It was 1983. I was a recent college graduate, with no real job and no prospects, slumming in a bookstore and sharing a duplex with my best friend and another student acquaintance.
Our townhouse was, once upon a time, kind of a classy place...rumor had it that Frank Lloyd Wright had designed our building, which we didn't believe for a minute, but you could tell that whoever had built it had cared about its design. But that had been upwards of 45 years ago. Now it was ramshackle inside and out; repainted untold times on the inside; windows so loose that in the winter the sheets of Visqueen covering them billowed like sails; appliances from the 50's that were constantly breaking down. Our living room furniture consisted of a single mattress and spring on a metal pull-out bed, and a bookcase made out of bricks and planks.

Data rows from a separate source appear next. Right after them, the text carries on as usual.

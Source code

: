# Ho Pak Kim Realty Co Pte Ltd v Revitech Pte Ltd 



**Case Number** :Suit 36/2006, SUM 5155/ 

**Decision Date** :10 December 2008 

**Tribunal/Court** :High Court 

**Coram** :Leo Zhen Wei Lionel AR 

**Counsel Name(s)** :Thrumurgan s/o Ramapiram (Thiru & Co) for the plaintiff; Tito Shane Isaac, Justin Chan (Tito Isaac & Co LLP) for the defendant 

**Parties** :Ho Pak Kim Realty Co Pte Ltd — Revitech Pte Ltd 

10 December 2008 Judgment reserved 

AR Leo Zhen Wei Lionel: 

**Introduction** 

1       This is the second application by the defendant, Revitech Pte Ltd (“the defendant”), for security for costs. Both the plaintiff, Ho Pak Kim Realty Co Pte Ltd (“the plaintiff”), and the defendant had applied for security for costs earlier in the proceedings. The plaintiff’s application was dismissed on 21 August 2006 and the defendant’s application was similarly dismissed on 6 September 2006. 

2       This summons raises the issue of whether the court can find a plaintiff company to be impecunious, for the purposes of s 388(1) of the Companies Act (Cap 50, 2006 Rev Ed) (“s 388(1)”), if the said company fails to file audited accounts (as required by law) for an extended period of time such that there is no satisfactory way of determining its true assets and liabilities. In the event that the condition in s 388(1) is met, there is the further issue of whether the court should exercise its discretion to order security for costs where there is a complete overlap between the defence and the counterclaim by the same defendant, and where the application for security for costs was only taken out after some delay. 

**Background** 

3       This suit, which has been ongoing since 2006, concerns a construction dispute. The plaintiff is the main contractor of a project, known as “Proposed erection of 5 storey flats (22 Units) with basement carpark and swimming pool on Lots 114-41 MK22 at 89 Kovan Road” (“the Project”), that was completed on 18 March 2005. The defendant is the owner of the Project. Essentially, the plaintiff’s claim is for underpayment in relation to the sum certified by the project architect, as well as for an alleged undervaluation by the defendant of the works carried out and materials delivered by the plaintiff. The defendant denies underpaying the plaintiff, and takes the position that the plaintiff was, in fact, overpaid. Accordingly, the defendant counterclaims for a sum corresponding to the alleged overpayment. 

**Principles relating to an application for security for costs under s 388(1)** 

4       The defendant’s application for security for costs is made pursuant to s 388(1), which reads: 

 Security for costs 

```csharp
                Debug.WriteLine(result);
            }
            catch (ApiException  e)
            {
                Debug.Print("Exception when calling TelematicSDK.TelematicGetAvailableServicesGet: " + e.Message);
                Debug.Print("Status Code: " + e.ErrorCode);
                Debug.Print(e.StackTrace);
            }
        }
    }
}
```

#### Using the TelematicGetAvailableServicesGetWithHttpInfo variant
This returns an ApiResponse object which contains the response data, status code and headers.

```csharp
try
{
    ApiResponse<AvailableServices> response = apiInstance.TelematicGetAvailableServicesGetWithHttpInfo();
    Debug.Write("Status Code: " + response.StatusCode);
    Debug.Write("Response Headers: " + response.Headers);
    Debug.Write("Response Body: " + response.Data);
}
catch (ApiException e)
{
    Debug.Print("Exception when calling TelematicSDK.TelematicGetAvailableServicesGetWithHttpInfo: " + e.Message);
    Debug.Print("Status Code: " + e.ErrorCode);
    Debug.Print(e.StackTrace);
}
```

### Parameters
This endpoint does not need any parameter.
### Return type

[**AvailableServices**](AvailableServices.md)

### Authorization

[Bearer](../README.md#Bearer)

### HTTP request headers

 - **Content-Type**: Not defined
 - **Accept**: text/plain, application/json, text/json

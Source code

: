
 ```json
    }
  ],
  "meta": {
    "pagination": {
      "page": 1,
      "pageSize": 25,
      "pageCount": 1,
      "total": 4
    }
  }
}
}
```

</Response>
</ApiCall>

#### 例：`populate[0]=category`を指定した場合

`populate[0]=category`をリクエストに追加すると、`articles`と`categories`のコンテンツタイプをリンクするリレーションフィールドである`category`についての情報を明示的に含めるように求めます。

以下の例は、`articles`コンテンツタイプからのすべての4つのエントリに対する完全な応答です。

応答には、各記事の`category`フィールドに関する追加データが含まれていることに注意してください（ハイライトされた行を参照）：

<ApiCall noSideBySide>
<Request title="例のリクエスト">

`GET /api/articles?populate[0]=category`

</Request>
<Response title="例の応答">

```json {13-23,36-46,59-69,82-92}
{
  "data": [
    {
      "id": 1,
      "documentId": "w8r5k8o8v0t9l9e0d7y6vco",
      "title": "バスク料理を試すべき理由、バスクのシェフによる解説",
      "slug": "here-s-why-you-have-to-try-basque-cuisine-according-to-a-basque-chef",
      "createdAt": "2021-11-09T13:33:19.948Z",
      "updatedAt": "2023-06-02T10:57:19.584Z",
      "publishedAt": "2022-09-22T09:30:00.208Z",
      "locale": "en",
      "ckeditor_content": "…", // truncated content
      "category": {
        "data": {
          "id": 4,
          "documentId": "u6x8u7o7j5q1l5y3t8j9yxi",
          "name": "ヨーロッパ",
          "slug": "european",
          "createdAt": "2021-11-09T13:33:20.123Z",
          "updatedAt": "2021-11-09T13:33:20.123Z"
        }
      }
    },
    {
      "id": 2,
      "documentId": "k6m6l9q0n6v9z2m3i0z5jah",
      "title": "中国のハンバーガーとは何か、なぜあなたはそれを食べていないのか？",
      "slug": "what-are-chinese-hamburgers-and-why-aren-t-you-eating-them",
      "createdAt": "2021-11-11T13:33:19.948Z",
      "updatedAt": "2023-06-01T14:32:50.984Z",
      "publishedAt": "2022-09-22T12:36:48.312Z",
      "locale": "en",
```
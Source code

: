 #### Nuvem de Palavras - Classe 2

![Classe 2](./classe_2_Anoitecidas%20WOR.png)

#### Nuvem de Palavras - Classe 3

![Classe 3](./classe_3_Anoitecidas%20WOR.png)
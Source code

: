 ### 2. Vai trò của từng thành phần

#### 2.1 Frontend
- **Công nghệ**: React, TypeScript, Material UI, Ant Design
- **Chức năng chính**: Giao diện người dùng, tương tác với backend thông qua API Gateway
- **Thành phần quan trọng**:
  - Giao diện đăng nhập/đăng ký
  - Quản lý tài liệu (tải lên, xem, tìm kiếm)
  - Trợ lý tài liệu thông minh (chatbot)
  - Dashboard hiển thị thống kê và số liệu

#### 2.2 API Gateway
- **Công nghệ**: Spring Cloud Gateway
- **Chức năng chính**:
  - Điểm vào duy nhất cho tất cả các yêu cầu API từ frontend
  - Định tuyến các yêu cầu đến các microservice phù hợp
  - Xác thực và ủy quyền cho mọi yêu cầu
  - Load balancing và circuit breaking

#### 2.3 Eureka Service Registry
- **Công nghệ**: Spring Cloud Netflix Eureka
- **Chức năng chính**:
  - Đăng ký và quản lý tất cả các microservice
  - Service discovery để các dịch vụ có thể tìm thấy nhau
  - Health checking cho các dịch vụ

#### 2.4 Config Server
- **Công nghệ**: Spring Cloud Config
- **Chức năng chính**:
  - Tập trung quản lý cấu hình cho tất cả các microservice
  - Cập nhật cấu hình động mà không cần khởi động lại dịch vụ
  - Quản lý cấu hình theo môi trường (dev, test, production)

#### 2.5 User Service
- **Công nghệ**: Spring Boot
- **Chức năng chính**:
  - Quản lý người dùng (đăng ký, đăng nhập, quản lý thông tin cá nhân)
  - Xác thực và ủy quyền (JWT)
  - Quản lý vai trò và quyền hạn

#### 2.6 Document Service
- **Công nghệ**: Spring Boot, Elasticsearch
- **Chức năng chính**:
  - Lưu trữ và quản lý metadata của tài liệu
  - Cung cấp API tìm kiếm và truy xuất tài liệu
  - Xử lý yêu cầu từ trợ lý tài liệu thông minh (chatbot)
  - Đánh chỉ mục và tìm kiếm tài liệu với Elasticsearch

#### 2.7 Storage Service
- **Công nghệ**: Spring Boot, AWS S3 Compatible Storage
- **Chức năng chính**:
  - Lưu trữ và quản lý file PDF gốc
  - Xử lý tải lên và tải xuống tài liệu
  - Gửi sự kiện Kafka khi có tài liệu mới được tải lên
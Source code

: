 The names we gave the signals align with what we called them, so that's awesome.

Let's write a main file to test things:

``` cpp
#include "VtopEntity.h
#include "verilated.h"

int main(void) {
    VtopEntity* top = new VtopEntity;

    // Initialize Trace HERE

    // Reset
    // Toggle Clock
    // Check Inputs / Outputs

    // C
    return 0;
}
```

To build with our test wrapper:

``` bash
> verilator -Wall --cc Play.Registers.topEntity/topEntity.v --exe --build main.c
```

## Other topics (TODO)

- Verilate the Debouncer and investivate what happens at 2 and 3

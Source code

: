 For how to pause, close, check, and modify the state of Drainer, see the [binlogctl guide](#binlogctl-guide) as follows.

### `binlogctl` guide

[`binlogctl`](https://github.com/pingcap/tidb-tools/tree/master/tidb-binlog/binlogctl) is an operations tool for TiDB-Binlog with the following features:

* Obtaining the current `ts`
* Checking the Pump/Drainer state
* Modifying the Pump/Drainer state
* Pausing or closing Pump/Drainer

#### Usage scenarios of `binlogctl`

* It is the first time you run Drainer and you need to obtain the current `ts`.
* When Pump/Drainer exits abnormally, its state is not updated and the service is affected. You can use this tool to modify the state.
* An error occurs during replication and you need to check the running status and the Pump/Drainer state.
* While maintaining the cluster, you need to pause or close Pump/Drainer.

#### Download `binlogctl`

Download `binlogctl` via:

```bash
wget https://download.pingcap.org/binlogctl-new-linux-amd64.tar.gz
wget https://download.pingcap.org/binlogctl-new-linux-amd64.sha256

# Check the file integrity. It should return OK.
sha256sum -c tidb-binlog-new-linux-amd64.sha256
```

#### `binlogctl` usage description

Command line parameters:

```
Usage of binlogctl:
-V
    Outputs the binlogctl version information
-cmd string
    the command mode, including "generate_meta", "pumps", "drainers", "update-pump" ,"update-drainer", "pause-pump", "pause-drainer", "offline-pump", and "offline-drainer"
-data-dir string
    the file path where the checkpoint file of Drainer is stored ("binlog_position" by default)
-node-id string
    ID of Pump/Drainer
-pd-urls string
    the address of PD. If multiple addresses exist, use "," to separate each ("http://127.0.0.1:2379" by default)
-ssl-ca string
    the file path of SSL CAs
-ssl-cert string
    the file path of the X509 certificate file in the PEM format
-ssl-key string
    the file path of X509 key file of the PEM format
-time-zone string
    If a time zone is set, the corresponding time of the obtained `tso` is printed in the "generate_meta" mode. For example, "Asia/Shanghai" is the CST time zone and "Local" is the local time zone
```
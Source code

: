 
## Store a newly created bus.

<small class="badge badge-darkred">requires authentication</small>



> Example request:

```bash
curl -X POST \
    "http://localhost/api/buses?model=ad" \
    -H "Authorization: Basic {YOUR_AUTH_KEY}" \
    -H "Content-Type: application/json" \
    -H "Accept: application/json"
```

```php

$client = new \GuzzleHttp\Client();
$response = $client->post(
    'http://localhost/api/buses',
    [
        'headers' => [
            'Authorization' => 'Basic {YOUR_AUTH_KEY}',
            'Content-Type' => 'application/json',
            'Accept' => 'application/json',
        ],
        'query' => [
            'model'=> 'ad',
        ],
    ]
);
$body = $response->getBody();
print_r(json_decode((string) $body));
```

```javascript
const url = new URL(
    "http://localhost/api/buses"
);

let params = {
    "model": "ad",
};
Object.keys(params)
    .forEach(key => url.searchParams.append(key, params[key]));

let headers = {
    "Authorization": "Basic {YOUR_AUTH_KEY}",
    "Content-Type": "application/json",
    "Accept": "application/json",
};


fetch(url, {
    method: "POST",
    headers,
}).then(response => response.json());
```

Still, we tried to make the place as homey as we could. I'd bought a straggly Norfolk Island pine, maybe two feet tall, to add something green and alive to our common area, and come Christmas I decorated it with some straw ornaments from an alternative Christmas fair, and some homemade paper snowflakes and other found items light enough to hang on the branches without the flimsy tree doing "A Charlie Brown Christmas" and bending completely over. ("Oh, no! I've killed it!") My friend was the daughter of a home-ec teacher, and had learned to channel her considerable nervous energy into a variety of crafts; this particular year she'd taken up origami, and she presented me with a lavender peace crane to add to my tree. At the time I found no special significance to the color of the crane, or at least none that I wanted to think about very hard because thinking about it scared the stuffing out of me. (I now find this hysterically funny, and wonder if my housemate knew something about me that I didn't.)
But, anyway, I still have my lavender peace crane. It has survived the end of that particular friendship, over time and distance, and numerous moves, as well as the teeth of my other post-college housemate's cat, who liked to surreptitiously remove ornaments from my tree and bat them down our basement stairs. I like to think that it's come to represent peace within myself just as it represents the hope for peace in the world. So it has an honored place on my tree.